Metafilter financial update and future directions. Recent drops in revenue from Google AdSense and Amazon Affiliates have left MetaFilter (19th birthday coming up next month) with a $8,000/month shortfall. They have an optional monthly subscription which currently brings in $7,500/month (monthly expenses are $38,000) so I’ve opted in and thankfully it looks like a lot of other people are subscribing or upping their subscription. I joined the site nearly 14 years ago and it’s been an important part of my online world ever since.

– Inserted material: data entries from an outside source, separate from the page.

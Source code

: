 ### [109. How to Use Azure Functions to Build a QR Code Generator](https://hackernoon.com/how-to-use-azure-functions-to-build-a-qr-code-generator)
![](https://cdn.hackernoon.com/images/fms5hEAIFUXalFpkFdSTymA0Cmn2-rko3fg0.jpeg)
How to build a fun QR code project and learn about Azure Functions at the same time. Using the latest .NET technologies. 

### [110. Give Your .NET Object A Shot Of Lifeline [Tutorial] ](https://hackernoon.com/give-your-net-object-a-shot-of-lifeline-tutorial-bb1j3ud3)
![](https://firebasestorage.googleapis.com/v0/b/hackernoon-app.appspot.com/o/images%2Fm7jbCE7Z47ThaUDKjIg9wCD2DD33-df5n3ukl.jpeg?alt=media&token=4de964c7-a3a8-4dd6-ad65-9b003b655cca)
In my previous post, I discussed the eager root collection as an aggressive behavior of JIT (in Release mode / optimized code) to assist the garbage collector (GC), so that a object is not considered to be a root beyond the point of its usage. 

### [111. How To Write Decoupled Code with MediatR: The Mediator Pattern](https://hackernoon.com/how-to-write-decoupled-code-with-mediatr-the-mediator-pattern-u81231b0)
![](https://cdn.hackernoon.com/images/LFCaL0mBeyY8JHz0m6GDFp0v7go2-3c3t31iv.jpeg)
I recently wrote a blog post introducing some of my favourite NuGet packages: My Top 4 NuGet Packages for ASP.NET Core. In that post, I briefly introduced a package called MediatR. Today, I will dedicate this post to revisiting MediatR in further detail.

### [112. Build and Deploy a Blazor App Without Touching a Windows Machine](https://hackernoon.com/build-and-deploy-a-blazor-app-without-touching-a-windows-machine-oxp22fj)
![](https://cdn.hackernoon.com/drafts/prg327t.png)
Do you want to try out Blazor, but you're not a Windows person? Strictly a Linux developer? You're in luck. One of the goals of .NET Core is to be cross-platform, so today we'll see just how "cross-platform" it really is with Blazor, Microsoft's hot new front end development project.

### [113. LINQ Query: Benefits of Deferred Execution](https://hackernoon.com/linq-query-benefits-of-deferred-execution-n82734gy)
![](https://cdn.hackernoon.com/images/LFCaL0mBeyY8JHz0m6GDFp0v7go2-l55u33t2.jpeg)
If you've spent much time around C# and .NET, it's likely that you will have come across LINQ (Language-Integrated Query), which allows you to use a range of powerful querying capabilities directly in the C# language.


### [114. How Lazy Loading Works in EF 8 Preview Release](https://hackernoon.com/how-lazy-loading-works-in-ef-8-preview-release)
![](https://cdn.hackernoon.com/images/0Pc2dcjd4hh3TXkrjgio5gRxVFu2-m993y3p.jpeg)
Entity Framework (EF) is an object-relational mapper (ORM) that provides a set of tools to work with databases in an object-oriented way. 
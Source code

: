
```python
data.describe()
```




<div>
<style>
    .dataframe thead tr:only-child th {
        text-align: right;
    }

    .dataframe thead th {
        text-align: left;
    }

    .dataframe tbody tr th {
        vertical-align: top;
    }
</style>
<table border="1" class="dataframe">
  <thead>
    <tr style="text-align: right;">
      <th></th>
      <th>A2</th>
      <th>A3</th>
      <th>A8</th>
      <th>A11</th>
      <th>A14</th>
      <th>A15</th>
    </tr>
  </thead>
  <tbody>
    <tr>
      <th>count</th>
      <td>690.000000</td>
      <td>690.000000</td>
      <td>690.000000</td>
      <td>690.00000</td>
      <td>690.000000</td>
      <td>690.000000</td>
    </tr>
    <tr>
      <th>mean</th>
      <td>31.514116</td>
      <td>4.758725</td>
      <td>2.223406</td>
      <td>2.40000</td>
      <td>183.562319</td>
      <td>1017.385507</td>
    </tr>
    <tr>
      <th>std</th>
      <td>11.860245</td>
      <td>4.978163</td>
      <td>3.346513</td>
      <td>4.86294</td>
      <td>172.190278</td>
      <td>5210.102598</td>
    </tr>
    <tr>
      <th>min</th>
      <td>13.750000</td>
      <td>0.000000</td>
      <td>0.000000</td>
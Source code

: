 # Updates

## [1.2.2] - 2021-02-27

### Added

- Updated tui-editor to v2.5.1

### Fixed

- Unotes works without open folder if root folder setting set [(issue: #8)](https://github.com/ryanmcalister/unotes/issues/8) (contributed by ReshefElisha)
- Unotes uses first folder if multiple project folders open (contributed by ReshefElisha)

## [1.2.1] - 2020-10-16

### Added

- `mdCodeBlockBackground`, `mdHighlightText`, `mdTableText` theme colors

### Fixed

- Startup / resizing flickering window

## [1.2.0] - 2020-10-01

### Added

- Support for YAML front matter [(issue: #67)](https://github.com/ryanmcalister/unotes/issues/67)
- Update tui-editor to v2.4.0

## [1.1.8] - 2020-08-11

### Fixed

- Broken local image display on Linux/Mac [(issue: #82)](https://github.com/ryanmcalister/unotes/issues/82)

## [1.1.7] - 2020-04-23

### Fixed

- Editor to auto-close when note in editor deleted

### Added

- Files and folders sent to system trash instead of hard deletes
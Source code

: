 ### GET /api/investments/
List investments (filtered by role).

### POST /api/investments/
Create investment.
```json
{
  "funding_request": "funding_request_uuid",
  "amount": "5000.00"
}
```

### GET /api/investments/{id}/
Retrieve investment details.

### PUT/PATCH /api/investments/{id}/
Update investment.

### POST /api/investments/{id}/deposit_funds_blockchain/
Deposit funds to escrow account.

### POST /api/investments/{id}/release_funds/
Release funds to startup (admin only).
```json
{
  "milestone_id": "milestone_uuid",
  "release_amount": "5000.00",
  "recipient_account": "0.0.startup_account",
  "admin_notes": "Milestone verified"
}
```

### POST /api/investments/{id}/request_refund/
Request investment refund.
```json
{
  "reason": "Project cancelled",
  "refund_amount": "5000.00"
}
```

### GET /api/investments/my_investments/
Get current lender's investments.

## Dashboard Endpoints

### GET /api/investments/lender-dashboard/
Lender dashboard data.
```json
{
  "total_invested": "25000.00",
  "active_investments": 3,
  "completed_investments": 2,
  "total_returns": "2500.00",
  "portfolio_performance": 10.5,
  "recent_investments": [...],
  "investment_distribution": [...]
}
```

Changelog 2018-06-12 / Observable. The ability to download an Observable notebook as a stand-alone ES module and run it anywhere using their open source runtime is fascinating, but it’s also worth reading the changelog for some of the new clever tricks they are pulling using await—“await visibility();” in a notebook cell will cause execution to pause until the cell scrolls into view for example.
Password Tips From a Pen Tester: Common Patterns Exposed (via) Pipal is a tool for analyzing common patterns in passwords. It turns out if you make people change their password every three months and force at least one uppercase letter plus a number they pick “Winter2018”.
mycli. Really neat auto-complete enabled MySQL terminal client, built using the excellent python-prompt-toolkit. Has a sister-project for PostgreSQL called pgcli.
Continuous Integration with Travis CI—ZEIT Documentation. One of the neat things about Zeit Now is that since deployments are unlimited and are automatically assigned a unique URL you can set up a continuous integration system like Travis to deploy a brand new copy of every commit or every pull request. This documentation also shows how to have commits to master automatically aliased to a known URL. I have quite a few Datasette projects that are deployed automatically to Now by Travis and the pattern seems to be working great so far.
Side-channel attacking browsers through CSS3 features. Really clever attack. Sites like Facebook offer iframe widgets which show the user’s name, but due to the cross-origin resource policy cannot be introspected by the site on which they are embedded. By using CSS3 blend modes it’s possible to construct a timing attack where a stack of divs layered over the top of the iframe can be used to derive the embedded content, by taking advantage of blend modes that take different amounts of time depending on the colour of the underlying pixel. Patched in Firefox 60 and Chrome 63.
asgi-scope (via) I made a tiny (16 lines of code) web application to help understand the ASGI specification for building asynchronous Python applications. It works a little like phpinfo(): it dumps out the ASGI scope created by the incoming request.
SpatiaLite — Datasette documentation. Datasette’s documentation now includes extensive coverage of the SpatiaLite extension for SQLite: how to install it, how to import latitude/longitude points, shapefiles and GeoJSON data into SpatiaLite tables, and how to run SQL queries against it that take advantage of spatial indexes. I’m learning SpatiaLite at the moment and filling out the documentation with each new trick I learn as I go—as Mark Pilgrim once taught me, the best way to learn a new technology is to write about it.
Library of Congress Sustainability of Digital Formats: SQLite. “The Library of Congress Recommended Formats Statement (RFS) includes SQLite as a preferred format for datasets.”
Beginner’s Guide to Jupyter Notebooks for Data Science (with Tips, Tricks!) (via) If you haven’t yet got on the Jupyter notebooks bandwagon this should help. It’s the single biggest productivity improvement I’ve made to my workflow in a very long time.
Showdown: MySQL 8 vs PostgreSQL 10 (via) MySQL 8 makes comparisons between PostgreSQL and MySQL far more interesting, as it closes some of the key feature gaps. Meanwhile the PostgreSQL replication story (long one of MySQL’s key advantages) has improved dramatically in recent versions. This article offers a useful overview of the current differences, including diving into some of the less obvious implementation details that differ between the two.